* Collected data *

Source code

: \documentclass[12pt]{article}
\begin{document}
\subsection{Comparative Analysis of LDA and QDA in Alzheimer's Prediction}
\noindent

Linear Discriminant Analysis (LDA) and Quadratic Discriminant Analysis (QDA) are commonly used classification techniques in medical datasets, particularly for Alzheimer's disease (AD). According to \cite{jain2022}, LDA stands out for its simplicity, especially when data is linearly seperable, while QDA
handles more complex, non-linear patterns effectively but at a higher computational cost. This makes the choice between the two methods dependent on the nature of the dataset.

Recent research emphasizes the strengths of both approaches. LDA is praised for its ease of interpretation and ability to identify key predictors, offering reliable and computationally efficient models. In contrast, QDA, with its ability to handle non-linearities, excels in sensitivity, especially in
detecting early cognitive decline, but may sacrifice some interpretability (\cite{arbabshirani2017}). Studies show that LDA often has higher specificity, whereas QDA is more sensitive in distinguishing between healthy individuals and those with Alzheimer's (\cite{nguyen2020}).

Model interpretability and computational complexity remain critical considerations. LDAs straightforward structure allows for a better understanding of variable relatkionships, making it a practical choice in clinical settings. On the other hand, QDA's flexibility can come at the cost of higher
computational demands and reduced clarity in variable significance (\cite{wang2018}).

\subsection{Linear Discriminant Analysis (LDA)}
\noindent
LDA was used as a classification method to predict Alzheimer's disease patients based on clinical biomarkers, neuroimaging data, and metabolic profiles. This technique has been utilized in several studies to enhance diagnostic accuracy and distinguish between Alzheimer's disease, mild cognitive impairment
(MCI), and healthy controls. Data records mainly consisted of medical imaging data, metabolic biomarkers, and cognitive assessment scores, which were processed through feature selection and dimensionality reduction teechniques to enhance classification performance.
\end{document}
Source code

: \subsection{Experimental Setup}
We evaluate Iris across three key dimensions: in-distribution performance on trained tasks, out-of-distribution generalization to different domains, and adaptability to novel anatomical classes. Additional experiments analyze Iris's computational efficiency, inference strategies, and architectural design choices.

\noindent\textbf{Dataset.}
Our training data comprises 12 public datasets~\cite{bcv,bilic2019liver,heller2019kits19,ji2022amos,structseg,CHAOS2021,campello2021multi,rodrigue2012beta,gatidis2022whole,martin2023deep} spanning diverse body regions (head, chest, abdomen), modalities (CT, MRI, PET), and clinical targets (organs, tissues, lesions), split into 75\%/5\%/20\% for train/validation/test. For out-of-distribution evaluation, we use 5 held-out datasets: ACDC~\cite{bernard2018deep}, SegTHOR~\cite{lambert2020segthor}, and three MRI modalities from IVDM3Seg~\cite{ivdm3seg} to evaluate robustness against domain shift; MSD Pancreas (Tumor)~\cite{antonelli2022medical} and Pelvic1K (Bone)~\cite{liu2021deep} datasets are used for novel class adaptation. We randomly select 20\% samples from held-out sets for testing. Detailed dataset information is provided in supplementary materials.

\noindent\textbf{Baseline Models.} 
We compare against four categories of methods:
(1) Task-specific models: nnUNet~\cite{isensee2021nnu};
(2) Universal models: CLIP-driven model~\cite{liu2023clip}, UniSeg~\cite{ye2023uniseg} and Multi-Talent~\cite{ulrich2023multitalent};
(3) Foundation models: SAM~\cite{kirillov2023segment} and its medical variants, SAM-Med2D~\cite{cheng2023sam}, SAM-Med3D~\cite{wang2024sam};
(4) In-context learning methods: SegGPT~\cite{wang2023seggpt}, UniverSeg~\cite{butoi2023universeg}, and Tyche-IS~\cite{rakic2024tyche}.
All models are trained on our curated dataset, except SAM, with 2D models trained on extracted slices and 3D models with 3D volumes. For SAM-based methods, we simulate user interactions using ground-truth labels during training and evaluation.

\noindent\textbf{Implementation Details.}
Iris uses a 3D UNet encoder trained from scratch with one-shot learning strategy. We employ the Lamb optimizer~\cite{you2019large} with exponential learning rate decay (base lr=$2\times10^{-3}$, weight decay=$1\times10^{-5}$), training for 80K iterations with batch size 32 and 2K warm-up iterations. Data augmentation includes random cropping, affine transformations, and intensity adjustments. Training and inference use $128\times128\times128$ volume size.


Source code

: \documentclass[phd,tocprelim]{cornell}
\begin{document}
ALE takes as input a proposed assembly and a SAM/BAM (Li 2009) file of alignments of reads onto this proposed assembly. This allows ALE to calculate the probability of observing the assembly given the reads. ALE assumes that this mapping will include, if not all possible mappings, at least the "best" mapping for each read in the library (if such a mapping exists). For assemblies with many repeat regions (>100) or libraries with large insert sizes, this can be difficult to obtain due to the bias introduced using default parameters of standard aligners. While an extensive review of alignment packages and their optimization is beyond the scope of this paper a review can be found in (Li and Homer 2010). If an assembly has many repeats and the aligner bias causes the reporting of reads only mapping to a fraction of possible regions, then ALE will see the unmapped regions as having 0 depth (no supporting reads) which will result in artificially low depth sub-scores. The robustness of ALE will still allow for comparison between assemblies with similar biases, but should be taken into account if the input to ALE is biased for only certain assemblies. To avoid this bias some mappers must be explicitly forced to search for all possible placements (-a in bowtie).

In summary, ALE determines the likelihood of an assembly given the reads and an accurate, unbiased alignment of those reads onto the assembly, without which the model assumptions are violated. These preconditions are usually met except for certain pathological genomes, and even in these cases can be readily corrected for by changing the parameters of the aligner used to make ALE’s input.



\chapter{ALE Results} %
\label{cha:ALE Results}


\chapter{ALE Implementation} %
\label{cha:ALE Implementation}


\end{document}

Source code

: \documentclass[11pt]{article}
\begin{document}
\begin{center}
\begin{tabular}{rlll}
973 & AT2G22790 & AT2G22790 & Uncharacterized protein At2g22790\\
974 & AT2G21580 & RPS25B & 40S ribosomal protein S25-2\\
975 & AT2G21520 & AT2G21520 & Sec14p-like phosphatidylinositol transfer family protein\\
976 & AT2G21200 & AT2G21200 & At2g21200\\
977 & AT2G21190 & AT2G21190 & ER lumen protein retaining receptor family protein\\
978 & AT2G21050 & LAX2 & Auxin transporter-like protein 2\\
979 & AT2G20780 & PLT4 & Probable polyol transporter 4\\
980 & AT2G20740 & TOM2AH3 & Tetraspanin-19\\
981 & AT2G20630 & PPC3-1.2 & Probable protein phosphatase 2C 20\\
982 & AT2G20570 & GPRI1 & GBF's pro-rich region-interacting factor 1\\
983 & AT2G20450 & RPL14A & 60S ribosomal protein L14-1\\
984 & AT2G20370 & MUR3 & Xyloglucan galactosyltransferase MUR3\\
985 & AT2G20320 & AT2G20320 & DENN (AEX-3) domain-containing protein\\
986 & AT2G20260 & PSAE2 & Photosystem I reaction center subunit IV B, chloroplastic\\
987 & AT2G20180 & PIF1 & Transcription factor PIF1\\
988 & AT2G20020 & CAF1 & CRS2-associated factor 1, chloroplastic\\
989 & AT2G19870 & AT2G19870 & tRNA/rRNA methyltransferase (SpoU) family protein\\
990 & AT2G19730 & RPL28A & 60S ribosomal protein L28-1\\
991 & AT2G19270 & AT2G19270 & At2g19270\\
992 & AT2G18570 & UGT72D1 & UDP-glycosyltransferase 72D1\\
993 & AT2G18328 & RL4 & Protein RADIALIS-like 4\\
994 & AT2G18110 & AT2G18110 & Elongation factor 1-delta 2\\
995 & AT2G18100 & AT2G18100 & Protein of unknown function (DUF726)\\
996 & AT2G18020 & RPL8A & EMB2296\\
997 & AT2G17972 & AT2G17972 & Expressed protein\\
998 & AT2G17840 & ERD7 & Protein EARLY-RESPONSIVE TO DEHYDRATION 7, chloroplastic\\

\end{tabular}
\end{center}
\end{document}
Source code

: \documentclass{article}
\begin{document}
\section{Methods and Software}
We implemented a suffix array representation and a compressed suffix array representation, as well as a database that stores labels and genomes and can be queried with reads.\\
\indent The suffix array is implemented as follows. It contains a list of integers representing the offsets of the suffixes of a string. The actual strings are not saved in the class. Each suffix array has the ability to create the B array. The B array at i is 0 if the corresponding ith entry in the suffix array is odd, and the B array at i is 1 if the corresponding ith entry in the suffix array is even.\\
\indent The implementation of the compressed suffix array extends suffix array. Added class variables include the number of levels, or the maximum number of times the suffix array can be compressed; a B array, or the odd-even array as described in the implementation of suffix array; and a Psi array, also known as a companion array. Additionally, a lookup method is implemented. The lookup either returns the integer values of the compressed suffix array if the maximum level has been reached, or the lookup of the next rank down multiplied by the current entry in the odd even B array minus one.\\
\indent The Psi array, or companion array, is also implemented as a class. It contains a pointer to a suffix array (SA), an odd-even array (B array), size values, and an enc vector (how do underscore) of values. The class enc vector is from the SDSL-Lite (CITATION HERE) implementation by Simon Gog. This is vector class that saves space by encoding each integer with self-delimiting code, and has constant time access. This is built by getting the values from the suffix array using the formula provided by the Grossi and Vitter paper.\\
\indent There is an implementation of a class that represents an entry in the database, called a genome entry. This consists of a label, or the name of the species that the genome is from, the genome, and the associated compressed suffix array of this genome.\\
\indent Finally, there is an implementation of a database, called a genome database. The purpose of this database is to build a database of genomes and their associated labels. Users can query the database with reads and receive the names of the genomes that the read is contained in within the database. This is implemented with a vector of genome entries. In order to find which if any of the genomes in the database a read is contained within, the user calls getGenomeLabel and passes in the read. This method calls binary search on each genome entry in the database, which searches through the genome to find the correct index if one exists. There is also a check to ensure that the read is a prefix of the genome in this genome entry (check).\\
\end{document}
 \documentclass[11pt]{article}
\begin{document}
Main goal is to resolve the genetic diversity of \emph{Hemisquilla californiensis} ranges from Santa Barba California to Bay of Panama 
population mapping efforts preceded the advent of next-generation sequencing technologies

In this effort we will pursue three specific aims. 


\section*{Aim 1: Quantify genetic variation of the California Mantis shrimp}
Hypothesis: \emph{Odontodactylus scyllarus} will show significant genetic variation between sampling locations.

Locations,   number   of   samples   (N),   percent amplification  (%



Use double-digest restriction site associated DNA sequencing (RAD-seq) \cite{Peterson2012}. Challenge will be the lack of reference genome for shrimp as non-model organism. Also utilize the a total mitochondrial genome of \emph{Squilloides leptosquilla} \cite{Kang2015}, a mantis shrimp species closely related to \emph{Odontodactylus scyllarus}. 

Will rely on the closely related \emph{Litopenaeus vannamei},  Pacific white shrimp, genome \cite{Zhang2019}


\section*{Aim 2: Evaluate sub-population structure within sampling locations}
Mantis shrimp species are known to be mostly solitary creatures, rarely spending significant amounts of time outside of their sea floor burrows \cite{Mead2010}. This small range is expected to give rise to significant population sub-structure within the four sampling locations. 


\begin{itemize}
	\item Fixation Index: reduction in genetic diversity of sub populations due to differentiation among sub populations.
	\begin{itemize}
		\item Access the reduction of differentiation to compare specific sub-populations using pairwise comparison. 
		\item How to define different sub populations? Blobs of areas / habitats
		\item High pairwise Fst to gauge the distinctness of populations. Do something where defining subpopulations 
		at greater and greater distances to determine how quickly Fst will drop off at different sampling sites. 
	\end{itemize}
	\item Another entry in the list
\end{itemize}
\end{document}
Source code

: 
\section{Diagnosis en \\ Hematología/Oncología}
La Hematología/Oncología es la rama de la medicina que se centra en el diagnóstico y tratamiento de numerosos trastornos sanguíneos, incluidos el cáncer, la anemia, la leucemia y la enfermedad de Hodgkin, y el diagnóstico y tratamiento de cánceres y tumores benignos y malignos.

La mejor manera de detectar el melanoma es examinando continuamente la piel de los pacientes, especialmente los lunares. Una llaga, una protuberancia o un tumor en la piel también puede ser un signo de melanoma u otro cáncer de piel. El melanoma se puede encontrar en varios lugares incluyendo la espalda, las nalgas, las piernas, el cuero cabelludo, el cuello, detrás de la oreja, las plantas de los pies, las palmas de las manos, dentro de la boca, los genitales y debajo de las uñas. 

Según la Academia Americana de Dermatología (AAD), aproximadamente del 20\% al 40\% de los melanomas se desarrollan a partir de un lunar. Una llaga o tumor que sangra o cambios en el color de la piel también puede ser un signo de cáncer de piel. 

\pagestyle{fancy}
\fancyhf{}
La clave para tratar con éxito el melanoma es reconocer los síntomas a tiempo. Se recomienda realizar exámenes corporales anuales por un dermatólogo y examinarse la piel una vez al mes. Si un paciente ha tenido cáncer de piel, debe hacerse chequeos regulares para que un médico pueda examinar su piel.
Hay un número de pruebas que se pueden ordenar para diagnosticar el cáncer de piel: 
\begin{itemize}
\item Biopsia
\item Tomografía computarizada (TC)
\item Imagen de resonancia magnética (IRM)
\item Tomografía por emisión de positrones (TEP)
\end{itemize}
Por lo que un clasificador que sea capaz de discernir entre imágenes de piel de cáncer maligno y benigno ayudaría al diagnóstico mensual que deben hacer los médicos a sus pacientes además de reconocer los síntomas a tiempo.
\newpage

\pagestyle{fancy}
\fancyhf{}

* Work task *
Of the lines above, retype only those from the line containing "population mapping efforts" through the line containing "2: Evaluate sub-population", including both, exactly.

* Reply *
population mapping efforts preceded the advent of next-generation sequencing technologies

In this effort we will pursue three specific aims. 


\section*{Aim 1: Quantify genetic variation of the California Mantis shrimp}
Hypothesis: \emph{Odontodactylus scyllarus} will show significant genetic variation between sampling locations.

Locations,   number   of   samples   (N),   percent amplification  (%



Use double-digest restriction site associated DNA sequencing (RAD-seq) \cite{Peterson2012}. Challenge will be the lack of reference genome for shrimp as non-model organism. Also utilize the a total mitochondrial genome of \emph{Squilloides leptosquilla} \cite{Kang2015}, a mantis shrimp species closely related to \emph{Odontodactylus scyllarus}. 

Will rely on the closely related \emph{Litopenaeus vannamei},  Pacific white shrimp, genome \cite{Zhang2019}


\section*{Aim 2: Evaluate sub-population structure within sampling locations}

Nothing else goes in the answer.